The King of Raï earns his title as he blends together the genre with a number of others to make an album full of wonderful dance tracks, bringing traditional Algerian sounds firmly into the 21st century
Foreign-language songs that become chart-toppers in the West are few and far between. With the rare exceptions of the Korean song Gangnam Style, the Swedish song Boten Anna and the Turkish song Sımarık, which all relied on YouTube for their immense global success, one common trope that most of the songs that manage to break into the Anglophone market have in common is that they are almost always sung in Spanish or Portuguese. Perhaps this is because, like English, they are European languages, although that fails to explain why the number of Italian, French, and Romanian language tracks (with the exception of O-Zone’s Dragostea Din Tei) is so scarce amongst pop songs that have become mainstream in the UK and the US. It could be argued that songs by the likes of Ricky Martin, Enrique Iglesias, Gloria Estefan, Michel Telo, and Kaoma all have a particular ‘tropical twang’ that perhaps makes their music appealing to a Western audience, as it paints a picture of beaches, parties and holidays. However, this still fails to explain why a song originally by an Algerian, sung in French and Arabic, when covered in Spanish by Marc Anthony become the sound of the summer across the globe in 2013.
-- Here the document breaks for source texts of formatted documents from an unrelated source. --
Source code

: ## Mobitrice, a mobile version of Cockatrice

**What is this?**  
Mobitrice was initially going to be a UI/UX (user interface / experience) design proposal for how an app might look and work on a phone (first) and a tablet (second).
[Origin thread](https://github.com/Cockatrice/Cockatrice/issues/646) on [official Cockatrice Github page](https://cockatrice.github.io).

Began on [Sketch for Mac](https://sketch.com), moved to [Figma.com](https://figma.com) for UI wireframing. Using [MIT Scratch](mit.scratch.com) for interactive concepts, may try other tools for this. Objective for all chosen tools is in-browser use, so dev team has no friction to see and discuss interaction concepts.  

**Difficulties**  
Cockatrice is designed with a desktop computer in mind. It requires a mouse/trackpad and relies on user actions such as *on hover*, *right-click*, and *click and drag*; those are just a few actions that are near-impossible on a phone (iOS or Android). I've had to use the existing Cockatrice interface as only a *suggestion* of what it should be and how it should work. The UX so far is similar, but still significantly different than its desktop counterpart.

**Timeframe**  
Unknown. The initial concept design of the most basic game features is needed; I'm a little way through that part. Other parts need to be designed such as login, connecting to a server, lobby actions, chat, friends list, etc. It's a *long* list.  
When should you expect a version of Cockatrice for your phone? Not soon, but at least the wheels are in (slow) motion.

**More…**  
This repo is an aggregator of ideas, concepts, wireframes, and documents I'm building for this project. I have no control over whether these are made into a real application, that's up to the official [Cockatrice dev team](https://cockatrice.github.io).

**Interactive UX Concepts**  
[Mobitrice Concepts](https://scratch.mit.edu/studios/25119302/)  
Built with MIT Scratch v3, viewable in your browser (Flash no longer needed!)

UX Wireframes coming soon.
“The album contains a vast array of styles and influences, but one thing the whole record has in common is its magnetic pull that it has between its listeners and the dance floor. ”
What is perhaps even more shocking than the fact the original failed to have the same kind of international success as its slightly more salsa-esque counterpart, is that I only recently found its existence and had immediately assumed the song that was my ringtone when I was aged 17, Vivir Mi Vida, was indeed the original. Nevertheless, whilst I can appreciate the title-track on this album is a great song, I have slightly ruined it for myself by having listened to Marc Anthony’s Spanish language version as well as the Hebrew version Hashem Melech by Gad Elbaz too many times,. Therefore, when listening to this album for the first time I rather naively thought that the first song would be the only track worth listening to. However, Khaled’s raï-pop fusion deservedly earns him the nickname the ‘King of Raï’, despite the presence of other masters of the genre including Libya’s Ahmed Fakroun as well as Algeria’s Rachid Taha. Listening to the album C’est La Vie proves why such high praise is bandied around about Khaled.
The album contains a vast array of styles and influences, but one thing the whole record has in common is its magnetic pull that it has between its listeners and the dance floor. The variety of all of Khaled’s toe-tappers is immense. The EDM numbers like Ana Âacheck, Hiya Hiya featuring Mr Worldwide himself, Pitbull, and Wili Wili that could all set crowds alight at festivals, whilst the more traditional raï songs El Harraga and Bab Jenna, also have got a danceable quality to them too. I am also impressed by the cross-cultural influences as not only does he sung in French and Arabic, but he also honours North Africa’s close relationship with the south of Spain, not only by naming a song after the region, Andalucia, but also including a homage to flamenco with use of castanets. This is not the only Hispanic-inspired track with the final song Elle Est Partie carrying almost a slight tango vibe at times.
However, I would argue that Khaled is at his best during his more rocky numbers Encore Une Fois and my favourite song Dima Labess. There is something quite iconic about these two songs and I would suggest that it is perhaps down to his powerful voice that he belts out both choruses with. If I had to nit-pick, I would say the only genre that Khaled does not blend well with raï is R&B as I did not care much for the song Laila. Yet, this is as an incredibly minor criticism for what is ultimately an album that I have enjoyed more each time I have listened to it. Whilst Marc Anthony may have taken most of the plaudits for Khaled’s work, the Algerian singer can rest assured that he produced an entertaining masterpiece. When taste-makers in the Anglophone West finally discover Khaled I have no doubt they would not feel regret that they had not come across his genius sooner.